Вторая книга, "Большевистский сфинкс"18, представляет собой пеструю картину революционной России глазами очевидцев. В книге использованы разные источники, в том числе -- большевистская пресса и ленинские декреты, но главным образом она основана на рассказах русских беженцев. Таким образом она дает ценную информацию и о русской колонии в Риме.
Книга открывается интересным литературным материалом. Дело в том, что предисловие к книге обещал написать Леонид Андреев, но внезапная смерть не позволила писателю выполнить обещание. Вместо предисловия Первухин напечатал итальянский перевод известного андреевского призыва "SOS. Спасите Россию". Ему предшествует перевод письма самого Андреева Первухину с впечатлениями писателя от предыдущей книги "Большевики". Насколько мне удалось выяснить, итальянский текст письма Андреева остался незамеченным специалистами и, за неимением необнаруженного пока русского оригинала, он представляет собой, мне кажется, весьма ценный литературный документ. Приведу поэтому свой обратный перевод: "Нет, я не доволен тем, что Вы написали о большевиках! Я не доволен ни предисловием проф. Е. Шмурло, ни текстом, ни заключением. Ничем! Явно, что Вы написали книгу далекую от страждущей, окровавленной, распятой, умирающей России. Явно, что Вы работали в более-менее спокойной обстановке, что, когда Вы писали, Вы полностью контролировали свой ум и нервы. Следовательно, Ваша книга холодна, в то время как она должна была бы содержать весь огонь, весь крик возмущения, протеста, стон от боли, от терзаний русского народа.
Единственное оправдание, которое я могу Вам дать, это -- то, что Вы рассказали итальянскому читателю о делах большевиков только в начале их криминальной деятельности, когда большевистский режим еще не проявил всего позорного бесчестья, всей своей звериной жестокости. Поэтому Ваша книга меня не удовлетворила. Напишите другую и позвольте мне снабдить ее своим предисловием. Я люблю Италию, знаю, что я довольно известен и в Италии. Поэтому я надеюсь, что мое предисловие не окажется бесполезным занятием. Надеюсь, что мой голос не будет совершенно vox clamantis in deserto"19.
Среди беженцев, свидетельства которых Первухин вводит в свои статьи, мы встречаем хорошо известных людей, как, например, профессора Вагана Тотомянца, оказавшегося кратковременным представителем Армянской республики в Италии, старого социалиста Швитау, довольно известного драматического актера Уральского, бывшего городского голову Петрограда при Керенском Григория Шрейдера (1860-1940) и Евпатории -- Дувана. Но книга интересна и тем, что приводит многие любопытные рассказы малоизвестных или совсем неизвестных лиц, таких, как старовера В. Сироткина, бывших рядовых большевиков Ивана Клименко и Ивана Голунского.
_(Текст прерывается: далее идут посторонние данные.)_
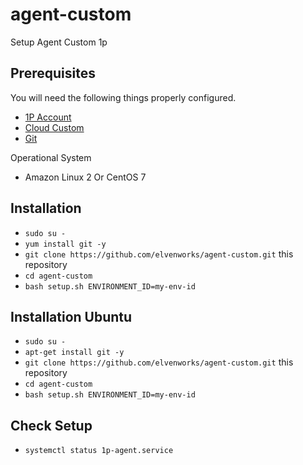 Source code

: # agent-custom
Setup Agent Custom 1p
## Prerequisites

You will need the following things properly configured.

- [1P Account](https://1p.elven.works/products)
- [Cloud Custom](https://1p.elven.works/clouds/new)
- [Git](http://git-scm.com/)

Operational System

- Amazon Linux 2 Or CentOS 7 
## Installation

- `sudo su -`
- `yum install git -y` 
- `git clone https://github.com/elvenworks/agent-custom.git` this repository
- `cd agent-custom`
- `bash setup.sh ENVIRONMENT_ID=my-env-id`




## Installation Ubuntu

- `sudo su -`
- `apt-get install git -y` 
- `git clone https://github.com/elvenworks/agent-custom.git` this repository
- `cd agent-custom`
- `bash setup.sh ENVIRONMENT_ID=my-env-id`

## Check Setup

- `systemctl status 1p-agent.service` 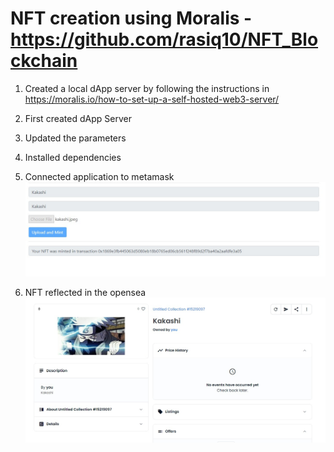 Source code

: # NFT creation using Moralis - https://github.com/rasiq10/NFT_Blockchain
1. Created a local dApp server by following the instructions in 
https://moralis.io/how-to-set-up-a-self-hosted-web3-server/

1. First created dApp Server

2. Updated the parameters

3. Installed dependencies

4. Connected application to metamask
![Alt text](/1.jpeg?raw=true "Optional Title")

5. NFT reflected in the opensea
![Alt text](/2.jpeg?raw=true "Optional Title")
Книга приводит данные о харьковском сумасшедшем доме, о социализации женщин в городке Хвалынске на Волге, о воспитании детей при большевиках, об эпидемиях в советских городах, о судьбе русского императора. Кроме того она содержит неполный перевод "Двенадцати" Блока с явно неодобрительным комментарием, письмо С. Яблоновского, рассказ Сергея Гусева-Оренбургского о религиозной свободе при Советах, известный рассказ о двойнике Ленина, еврее Зедерблуме, якобы немцами посланном в Россию вместо настоящего Ильича. Первухин касается также проблемы антисемитизма, в котором обвиняет самих большевиков и украинцев20. Он приводит собственные воспоминания о встрече в 1905 г. с Победоносцевым и слова последнего о том, что в России для блага нации пресса всегда должна быть под контролем государства. Проект этот осуществят большевики.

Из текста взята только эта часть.